JO de Paris 2024 : Un marathon au parcours révolutionnaire jusqu’au château de Versailles

COURSE à pied L’épreuve, qui entend faire la place belle aux femmes, se caractérise également par une difficulté élevée

Guillaume Novello
De gauche à droite, Valérie Pécresse, Tony Estanguet, Anne Hidalgo et Jon Ridgeon à la conférence de presse de présentation du marathon, mercredi 5 octobre.
De gauche à droite, Valérie Pécresse, Tony Estanguet, Anne Hidalgo et Jon Ridgeon à la conférence de presse de présentation du marathon, mercredi 5 octobre. — G. Novello

Pour préparer un marathon, il faut bosser son cardio, mais avec celui des prochains JO, il faudra aussi réviser ses cours d’histoire. En effet, le parcours du marathon olympique, dévoilé ce mercredi après-midi à l’Hôtel de Ville de Paris, reprend le parcours de la marche des femmes du 5 octobre 1789 qui, parties de l’Hôtel de ville, ont rallié Versailles pour exiger du roi qu’il ratifie plusieurs textes dont la déclaration des droits de l’homme et du citoyen. Et clin d’œil supplémentaire, l’annonce du parcours s’est faite le 5 octobre.

« On a voulu rendre hommage à ces femmes, confirme Tony Estanguet, président du Comité d’organisation des Jeux (Cojo). Et ça tombe bien l’aller-retour Paris-Versailles fait 42 km. » Et, même si cela avait déjà été annoncé, c’est l’épreuve féminine qui, pour la première fois, clôturera les Jeux.



« La Ville de Paris est attachée à l’inclusion, à la solidarité et ce parcours célèbre les femmes et la place des femmes », a de son côté salué Anne Hidalgo, la maire de Paris. En outre, pour elle organiser « le départ depuis l’Hôtel de ville est un symbole extraordinaire, car c’est la maison des Parisiens et des Parisiennes ». Valérie Pécresse également présente, a attaqué d’un ton plus badin en « remerciant d’avoir choisi un marathon de chez Anne à chez moi, qui suis élue de Versailles et où j’habite ». Pour faire le trajet chaque jour, la présidente de la région Ile-de-France assure que le retour de Versailles promet une « vue sur Paris absolument magique pour les athlètes ».

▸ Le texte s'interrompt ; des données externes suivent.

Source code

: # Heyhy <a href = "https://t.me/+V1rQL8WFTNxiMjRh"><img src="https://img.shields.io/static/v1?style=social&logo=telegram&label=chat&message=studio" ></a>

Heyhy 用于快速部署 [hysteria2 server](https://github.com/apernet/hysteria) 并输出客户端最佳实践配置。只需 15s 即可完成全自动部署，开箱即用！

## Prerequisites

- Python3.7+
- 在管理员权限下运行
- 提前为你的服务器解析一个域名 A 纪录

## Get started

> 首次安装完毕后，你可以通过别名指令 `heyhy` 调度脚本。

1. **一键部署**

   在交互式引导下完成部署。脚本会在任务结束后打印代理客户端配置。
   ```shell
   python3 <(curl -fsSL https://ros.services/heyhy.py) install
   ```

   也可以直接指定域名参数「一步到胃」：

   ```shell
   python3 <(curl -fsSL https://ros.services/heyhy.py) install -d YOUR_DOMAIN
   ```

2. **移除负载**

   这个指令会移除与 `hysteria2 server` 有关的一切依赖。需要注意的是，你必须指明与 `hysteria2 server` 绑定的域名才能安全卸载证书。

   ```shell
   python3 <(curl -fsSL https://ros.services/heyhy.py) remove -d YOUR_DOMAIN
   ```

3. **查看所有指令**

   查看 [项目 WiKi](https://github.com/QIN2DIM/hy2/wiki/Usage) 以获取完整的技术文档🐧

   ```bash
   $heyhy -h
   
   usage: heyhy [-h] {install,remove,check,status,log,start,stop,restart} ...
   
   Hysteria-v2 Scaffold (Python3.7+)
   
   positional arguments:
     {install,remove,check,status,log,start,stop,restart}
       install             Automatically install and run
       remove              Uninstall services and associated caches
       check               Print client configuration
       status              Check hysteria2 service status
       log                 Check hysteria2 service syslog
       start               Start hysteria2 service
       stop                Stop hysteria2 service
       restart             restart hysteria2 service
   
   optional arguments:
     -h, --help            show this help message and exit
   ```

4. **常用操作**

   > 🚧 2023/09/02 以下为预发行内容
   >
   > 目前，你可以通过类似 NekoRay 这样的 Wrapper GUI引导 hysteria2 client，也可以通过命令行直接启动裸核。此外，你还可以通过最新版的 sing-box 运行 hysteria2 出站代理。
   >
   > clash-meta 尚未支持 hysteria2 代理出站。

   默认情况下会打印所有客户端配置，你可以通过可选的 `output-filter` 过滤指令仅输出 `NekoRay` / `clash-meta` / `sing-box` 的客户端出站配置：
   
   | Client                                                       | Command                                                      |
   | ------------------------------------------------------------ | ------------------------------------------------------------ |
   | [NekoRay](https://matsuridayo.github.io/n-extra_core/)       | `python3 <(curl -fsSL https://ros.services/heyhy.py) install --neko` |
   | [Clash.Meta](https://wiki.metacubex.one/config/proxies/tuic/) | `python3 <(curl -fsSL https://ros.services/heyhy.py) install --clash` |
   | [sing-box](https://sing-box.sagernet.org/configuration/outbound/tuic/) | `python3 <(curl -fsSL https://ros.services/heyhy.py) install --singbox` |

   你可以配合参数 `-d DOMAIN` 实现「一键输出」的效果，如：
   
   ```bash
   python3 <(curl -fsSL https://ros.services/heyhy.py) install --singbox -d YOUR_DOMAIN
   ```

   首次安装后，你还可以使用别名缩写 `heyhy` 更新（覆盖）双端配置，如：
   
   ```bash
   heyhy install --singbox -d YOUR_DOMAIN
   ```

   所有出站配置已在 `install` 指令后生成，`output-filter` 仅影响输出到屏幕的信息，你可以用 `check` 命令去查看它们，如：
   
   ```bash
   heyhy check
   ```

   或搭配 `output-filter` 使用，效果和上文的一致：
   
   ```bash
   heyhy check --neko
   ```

Un parcours « extrêmement exigeant »

Ces derniers vont d’ailleurs en baver avec un parcours « extrêmement exigeant » selon les mots de Tony Estanguet et totalisant 438 m de dénivelé positif. « On a bien conscience du défi que cela représente mais il y aura du suspense tout au long de la course avec des difficultés majeures à l’aller comme au retour », a-t-il ajouté. « Ce sera un marathon très compliqué, qui va casser les jambes, estime pour sa part l’athlète Yohan Durand. En général, on cherche les marathons les plus plats possibles mais là on va se prendre tout le dénivelé en 17 km. Il faudra changer des choses dans l’entraînement et la préparation. »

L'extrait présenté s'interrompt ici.